Innovation/Global Risk

Mario Draghi: Long-Awaited European Hero:

“As Much As They Want!”

By Shlomo Maital

 

  

 Mario Draghi, ECB Head

In this blog, I have written countless words severely critical of Europe’s blundering myopic weak-kneed leadership.  Is there nothing good I can say about the EU leadership?

  There is.  Mario Draghi is the new head of the European Central Bank.  When he took over the reins from Trichet in December, he made an immensely courageous move, that saved Europe and probably saved the global economy. 

   “….in December the (European) central bank also quietly began providing emergency loans to European banks. Banks could borrow as much as they wanted provided they posted collateral. They jumped at the opportunity: 523 banks borrowed 489 billion euros, or $647 billion.  In January 2012, many of the major troubled European economies, including Spain and Italy, saw their borrowing costs fall to more affordable levels. Many challenges remained — much of the continent had fallen back into recession — but worries of a so-called Lehman Brothers meltdown subsided.”
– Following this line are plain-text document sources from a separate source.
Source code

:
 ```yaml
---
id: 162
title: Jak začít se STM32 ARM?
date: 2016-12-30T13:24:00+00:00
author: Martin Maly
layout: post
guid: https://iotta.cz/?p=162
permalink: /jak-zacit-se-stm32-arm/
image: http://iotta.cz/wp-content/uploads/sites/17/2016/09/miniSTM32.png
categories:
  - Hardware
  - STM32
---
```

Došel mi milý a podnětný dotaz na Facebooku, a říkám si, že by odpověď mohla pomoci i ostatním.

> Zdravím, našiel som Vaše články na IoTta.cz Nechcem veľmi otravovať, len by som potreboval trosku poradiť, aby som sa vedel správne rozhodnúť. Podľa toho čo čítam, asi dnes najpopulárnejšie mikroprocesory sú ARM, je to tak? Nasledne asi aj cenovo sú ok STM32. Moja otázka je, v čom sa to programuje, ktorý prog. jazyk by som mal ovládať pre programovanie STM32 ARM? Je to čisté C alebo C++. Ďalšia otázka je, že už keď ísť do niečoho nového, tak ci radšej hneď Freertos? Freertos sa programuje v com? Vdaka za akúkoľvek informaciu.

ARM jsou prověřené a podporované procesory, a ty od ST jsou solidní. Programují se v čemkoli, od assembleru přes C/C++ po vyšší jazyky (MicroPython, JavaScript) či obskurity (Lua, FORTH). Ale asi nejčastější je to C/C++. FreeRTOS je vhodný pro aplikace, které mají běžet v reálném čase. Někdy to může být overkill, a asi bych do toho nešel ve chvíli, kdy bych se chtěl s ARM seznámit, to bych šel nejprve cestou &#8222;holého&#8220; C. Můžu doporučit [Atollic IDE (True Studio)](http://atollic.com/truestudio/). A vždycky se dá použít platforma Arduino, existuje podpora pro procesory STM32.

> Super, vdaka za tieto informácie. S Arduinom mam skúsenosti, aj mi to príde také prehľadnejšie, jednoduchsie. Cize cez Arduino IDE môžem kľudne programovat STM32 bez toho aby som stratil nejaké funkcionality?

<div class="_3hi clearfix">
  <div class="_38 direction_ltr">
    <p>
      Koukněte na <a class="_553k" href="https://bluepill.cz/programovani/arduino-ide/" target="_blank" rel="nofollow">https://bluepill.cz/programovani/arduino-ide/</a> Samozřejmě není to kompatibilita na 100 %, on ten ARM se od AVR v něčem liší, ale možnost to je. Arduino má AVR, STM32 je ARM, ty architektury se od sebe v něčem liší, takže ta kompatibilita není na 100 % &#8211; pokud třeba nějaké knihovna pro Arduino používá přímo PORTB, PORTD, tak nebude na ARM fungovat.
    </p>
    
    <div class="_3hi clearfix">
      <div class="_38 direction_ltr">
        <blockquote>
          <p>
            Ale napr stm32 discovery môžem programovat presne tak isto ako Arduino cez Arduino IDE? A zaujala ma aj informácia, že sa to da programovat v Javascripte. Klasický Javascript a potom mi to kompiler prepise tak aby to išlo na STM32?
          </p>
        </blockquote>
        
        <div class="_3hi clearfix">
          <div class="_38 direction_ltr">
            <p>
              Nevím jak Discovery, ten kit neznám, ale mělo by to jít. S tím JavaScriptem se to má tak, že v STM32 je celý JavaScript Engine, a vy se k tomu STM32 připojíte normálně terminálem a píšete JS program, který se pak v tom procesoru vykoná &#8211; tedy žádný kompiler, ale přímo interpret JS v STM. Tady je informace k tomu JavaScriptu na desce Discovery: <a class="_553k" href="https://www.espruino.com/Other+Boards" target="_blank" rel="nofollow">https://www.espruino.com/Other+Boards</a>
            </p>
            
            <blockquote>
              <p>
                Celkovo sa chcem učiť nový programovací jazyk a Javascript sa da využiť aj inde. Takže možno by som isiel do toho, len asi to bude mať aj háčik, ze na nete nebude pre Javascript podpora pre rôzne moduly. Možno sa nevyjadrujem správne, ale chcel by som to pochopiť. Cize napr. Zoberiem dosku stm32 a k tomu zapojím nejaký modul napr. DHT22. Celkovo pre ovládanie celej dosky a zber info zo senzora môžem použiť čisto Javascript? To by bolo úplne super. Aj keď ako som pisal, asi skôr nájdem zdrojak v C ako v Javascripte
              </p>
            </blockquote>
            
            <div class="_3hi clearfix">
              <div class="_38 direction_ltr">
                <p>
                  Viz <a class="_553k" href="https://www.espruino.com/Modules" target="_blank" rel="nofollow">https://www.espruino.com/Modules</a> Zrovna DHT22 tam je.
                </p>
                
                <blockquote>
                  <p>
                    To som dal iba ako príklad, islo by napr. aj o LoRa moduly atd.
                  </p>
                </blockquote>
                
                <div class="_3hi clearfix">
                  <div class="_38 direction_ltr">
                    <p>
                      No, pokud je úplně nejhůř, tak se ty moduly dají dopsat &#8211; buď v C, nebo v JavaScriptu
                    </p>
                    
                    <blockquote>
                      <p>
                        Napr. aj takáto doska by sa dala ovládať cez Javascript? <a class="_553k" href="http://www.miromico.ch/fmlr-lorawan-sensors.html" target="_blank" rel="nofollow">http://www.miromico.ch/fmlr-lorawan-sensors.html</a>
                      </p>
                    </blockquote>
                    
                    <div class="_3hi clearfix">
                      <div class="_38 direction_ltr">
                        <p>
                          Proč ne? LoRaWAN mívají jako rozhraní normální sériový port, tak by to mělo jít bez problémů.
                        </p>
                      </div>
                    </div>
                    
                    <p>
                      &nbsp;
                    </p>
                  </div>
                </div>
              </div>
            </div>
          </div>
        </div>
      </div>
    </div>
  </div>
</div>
      With Greece under fire, paralysis afflicted the European capital markets at the time. When banks can’t borrow, they won’t lend either. And businesses need credit.  A surefire deep crisis was brewing. Draghi cut through the economists’ waffling and acted decisively. True, the plan was in the works before he took over. But Draghi instantly implemented it, and with full force. Anything less would have failed.

    Europe is still in trouble, and nearly all of Europe is in recession, including Germany. Imagine, then, where we would be, had it not been for Draghi’s decisive action to turn on the liquidity tap full force.   The noteworthy part of Draghi’s action was in those five amazing words:  “As Much As they Wanted”.  Banks could borrow as much as they wanted. Unlimited credit.   Few banks borrowed massively ($647 b. is not a huge sum, compared to Bernanke’s quantitative easing); but the fact that they could was crucial. And Draghi is now considering a second round of such lending.  

   At last – an economist, and a European leader, who gets it.  And an Italian!